Ölü ya da diri canlarına ulaşanların çoğunluğu arkasına bakmadan terk etti şehrini… Zira, hala su yoktu, tuvalet, banyo, çadır, giyecek, yiyecek, ped, bebek bezi, maması gibi temel, yaşamsal gereksinimler karşılanmamıştı. Oysa, yurdun dört bir yanından atmış gün sonra hala dayanışma ve yardımlar aralıksız devam ediyordu.

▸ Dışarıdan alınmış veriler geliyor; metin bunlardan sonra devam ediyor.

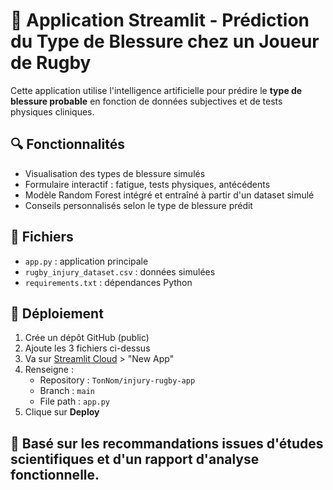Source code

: 
# 🏉 Application Streamlit - Prédiction du Type de Blessure chez un Joueur de Rugby

Cette application utilise l'intelligence artificielle pour prédire le **type de blessure probable** en fonction de données subjectives et de tests physiques cliniques.

## 🔍 Fonctionnalités
- Visualisation des types de blessure simulés
- Formulaire interactif : fatigue, tests physiques, antécédents
- Modèle Random Forest intégré et entraîné à partir d'un dataset simulé
- Conseils personnalisés selon le type de blessure prédit

## 📁 Fichiers
- `app.py` : application principale
- `rugby_injury_dataset.csv` : données simulées
- `requirements.txt` : dépendances Python

## 🚀 Déploiement
1. Crée un dépôt GitHub (public)
2. Ajoute les 3 fichiers ci-dessus
3. Va sur [Streamlit Cloud](https://streamlit.io/cloud) > "New App"
4. Renseigne :
   - Repository : `TonNom/injury-rugby-app`
   - Branch : `main`
   - File path : `app.py`
5. Clique sur **Deploy**

## 🙌 Basé sur les recommandations issues d'études scientifiques et d'un rapport d'analyse fonctionnelle.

Devlet vardı; 8 Şubat’tan beri enkazın başından ayrılmıyor, kaldırmak için acele ediyordu! Dozerler, iş makinalara can kurtarmak için değil, enkaz kaldırmak için homurtuyla çekinerek ortalıkta dolaşıyor, tehdit ediyor, korku saçıyor, öfke büyütüyordu. Ancak, depremzedeler yalnız değildi; yurtdışından gelenler dönse de, yurdun dört bir yanından gelen çok daha fazlası enkaz başındaydı. Gitmek bilmiyorlardı! Her türlü dayanışma devam ediyordu. Sermaye için servete, emekçi milyonlar için felakete dönüşen depremde kurulan dayanışma ve birlik dağıtılmalı, depremzede yalnız bırakılmalıydı.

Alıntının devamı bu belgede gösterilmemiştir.